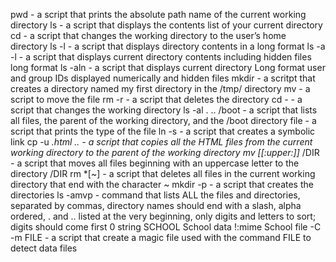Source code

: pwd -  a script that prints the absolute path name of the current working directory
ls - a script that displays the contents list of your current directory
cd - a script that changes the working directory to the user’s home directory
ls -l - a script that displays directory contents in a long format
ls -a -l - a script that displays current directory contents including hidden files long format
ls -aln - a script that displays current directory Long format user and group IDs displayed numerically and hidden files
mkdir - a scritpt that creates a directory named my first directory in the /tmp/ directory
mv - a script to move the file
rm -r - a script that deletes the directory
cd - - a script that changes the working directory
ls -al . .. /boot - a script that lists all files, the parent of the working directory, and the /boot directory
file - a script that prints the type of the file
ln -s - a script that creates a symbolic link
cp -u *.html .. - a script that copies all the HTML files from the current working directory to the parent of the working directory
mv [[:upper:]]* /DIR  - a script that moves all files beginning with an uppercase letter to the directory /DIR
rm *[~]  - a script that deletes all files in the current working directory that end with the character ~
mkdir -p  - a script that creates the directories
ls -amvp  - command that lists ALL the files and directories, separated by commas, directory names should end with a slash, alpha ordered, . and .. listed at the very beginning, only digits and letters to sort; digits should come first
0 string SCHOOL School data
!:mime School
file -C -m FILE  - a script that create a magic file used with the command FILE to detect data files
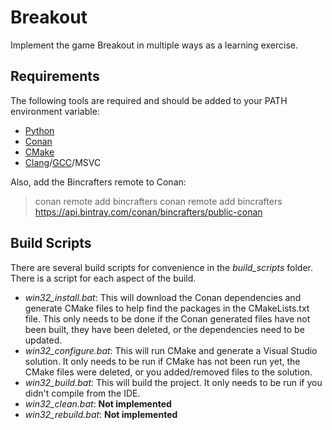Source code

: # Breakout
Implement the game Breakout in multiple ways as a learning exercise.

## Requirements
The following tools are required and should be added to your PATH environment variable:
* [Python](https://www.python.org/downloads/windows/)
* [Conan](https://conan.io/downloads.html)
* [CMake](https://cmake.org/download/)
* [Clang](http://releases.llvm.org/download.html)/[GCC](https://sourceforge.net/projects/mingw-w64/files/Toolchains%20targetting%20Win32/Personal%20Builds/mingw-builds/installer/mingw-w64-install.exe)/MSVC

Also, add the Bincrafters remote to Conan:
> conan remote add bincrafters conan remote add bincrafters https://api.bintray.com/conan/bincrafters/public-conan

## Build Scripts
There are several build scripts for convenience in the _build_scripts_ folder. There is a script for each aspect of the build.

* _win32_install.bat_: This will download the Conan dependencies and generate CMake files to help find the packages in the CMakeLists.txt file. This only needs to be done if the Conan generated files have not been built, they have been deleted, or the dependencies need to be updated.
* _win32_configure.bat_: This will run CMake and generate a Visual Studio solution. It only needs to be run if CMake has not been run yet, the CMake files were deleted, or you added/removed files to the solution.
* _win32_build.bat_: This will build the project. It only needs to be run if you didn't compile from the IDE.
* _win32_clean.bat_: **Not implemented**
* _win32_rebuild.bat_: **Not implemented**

**INSTRUCTIONS FOR THE TASK:**
Copy exactly the lines running from the beginning of the listing through the line that has "cd - - a script". Drop the pictures.

**FINISHED EXERCISE:**
Source code

: pwd -  a script that prints the absolute path name of the current working directory
ls - a script that displays the contents list of your current directory
cd - a script that changes the working directory to the user’s home directory
ls -l - a script that displays directory contents in a long format
ls -a -l - a script that displays current directory contents including hidden files long format
ls -aln - a script that displays current directory Long format user and group IDs displayed numerically and hidden files
mkdir - a scritpt that creates a directory named my first directory in the /tmp/ directory
mv - a script to move the file
rm -r - a script that deletes the directory
cd - - a script that changes the working directory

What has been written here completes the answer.